- TASK STATEMENT: Go through the listing and repeat each entry exactly, but include no pictures.

- DATA RECORDS:

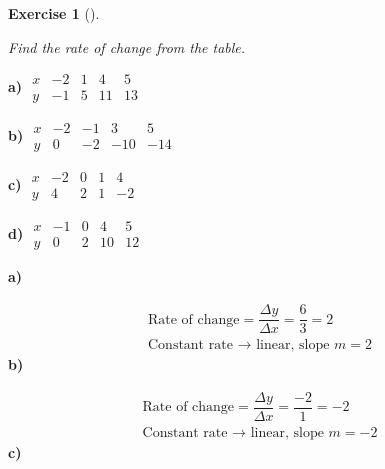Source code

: \documentclass[
  letterpaper,
  DIV=11,
  numbers=noendperiod]{scrreprt}
\theoremstyle{definition}
\newtheorem{exercise}{Exercise}[chapter]
\theoremstyle{remark}
\begin{document}
\begin{exercise}[]\protect\hypertarget{exr-u7-11}{}\label{exr-u7-11}

\emph{Find the rate of change from the table.}

\textbf{a)}
\(\displaystyle \begin{array}{c|cccc} x & -2 & 1 & 4 & 5 \\ \hline y & -1 & 5 & 11 & 13 \end{array}\)

\textbf{b)}
\(\displaystyle \begin{array}{c|cccc} x & -2 & -1 & 3 & 5 \\ \hline y & 0 & -2 & -10 & -14 \end{array}\)

\textbf{c)}
\(\displaystyle \begin{array}{c|cccc} x & -2 & 0 & 1 & 4 \\ \hline y & 4 & 2 & 1 & -2 \end{array}\)

\textbf{d)}
\(\displaystyle \begin{array}{c|cccc} x & -1 & 0 & 4 & 5 \\ \hline y & 0 & 2 & 10 & 12 \end{array}\)

\begin{tcolorbox}[enhanced jigsaw, opacitybacktitle=0.6, coltitle=black, arc=.35mm, colframe=quarto-callout-tip-color-frame, colback=white, bottomrule=.15mm, left=2mm, colbacktitle=quarto-callout-tip-color!10!white, titlerule=0mm, opacityback=0, title=\textcolor{quarto-callout-tip-color}{\faLightbulb}\hspace{0.5em}{🔍 View Solutions}, leftrule=.75mm, breakable, rightrule=.15mm, bottomtitle=1mm, toptitle=1mm, toprule=.15mm]

\textbf{a)}

\[
\begin{aligned}
\text{Rate of change} = \dfrac{\Delta y}{\Delta x} = \dfrac{6}{3} = 2 \\[4pt] \text{Constant rate → linear, slope } m = 2
\end{aligned}
\] \textbf{b)}

\[
\begin{aligned}
\text{Rate of change} = \dfrac{\Delta y}{\Delta x} = \dfrac{-2}{1} = -2 \\[4pt] \text{Constant rate → linear, slope } m = -2
\end{aligned}
\] \textbf{c)}


\end{tcolorbox}
\end{exercise}
\end{document}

- SOLUTION TO THIS TASK:
Source code

: \documentclass[
  letterpaper,
  DIV=11,
  numbers=noendperiod]{scrreprt}
\theoremstyle{definition}
\newtheorem{exercise}{Exercise}[chapter]
\theoremstyle{remark}
\begin{document}
\begin{exercise}[]\protect\hypertarget{exr-u7-11}{}\label{exr-u7-11}

\emph{Find the rate of change from the table.}

\textbf{a)}
\(\displaystyle \begin{array}{c|cccc} x & -2 & 1 & 4 & 5 \\ \hline y & -1 & 5 & 11 & 13 \end{array}\)

\textbf{b)}
\(\displaystyle \begin{array}{c|cccc} x & -2 & -1 & 3 & 5 \\ \hline y & 0 & -2 & -10 & -14 \end{array}\)

\textbf{c)}
\(\displaystyle \begin{array}{c|cccc} x & -2 & 0 & 1 & 4 \\ \hline y & 4 & 2 & 1 & -2 \end{array}\)

\textbf{d)}
\(\displaystyle \begin{array}{c|cccc} x & -1 & 0 & 4 & 5 \\ \hline y & 0 & 2 & 10 & 12 \end{array}\)

\begin{tcolorbox}[enhanced jigsaw, opacitybacktitle=0.6, coltitle=black, arc=.35mm, colframe=quarto-callout-tip-color-frame, colback=white, bottomrule=.15mm, left=2mm, colbacktitle=quarto-callout-tip-color!10!white, titlerule=0mm, opacityback=0, title=\textcolor{quarto-callout-tip-color}{\faLightbulb}\hspace{0.5em}{🔍 View Solutions}, leftrule=.75mm, breakable, rightrule=.15mm, bottomtitle=1mm, toptitle=1mm, toprule=.15mm]

\textbf{a)}

\[
\begin{aligned}
\text{Rate of change} = \dfrac{\Delta y}{\Delta x} = \dfrac{6}{3} = 2 \\[4pt] \text{Constant rate → linear, slope } m = 2
\end{aligned}
\] \textbf{b)}

\[
\begin{aligned}
\text{Rate of change} = \dfrac{\Delta y}{\Delta x} = \dfrac{-2}{1} = -2 \\[4pt] \text{Constant rate → linear, slope } m = -2
\end{aligned}
\] \textbf{c)}


\end{tcolorbox}
\end{exercise}
\end{document}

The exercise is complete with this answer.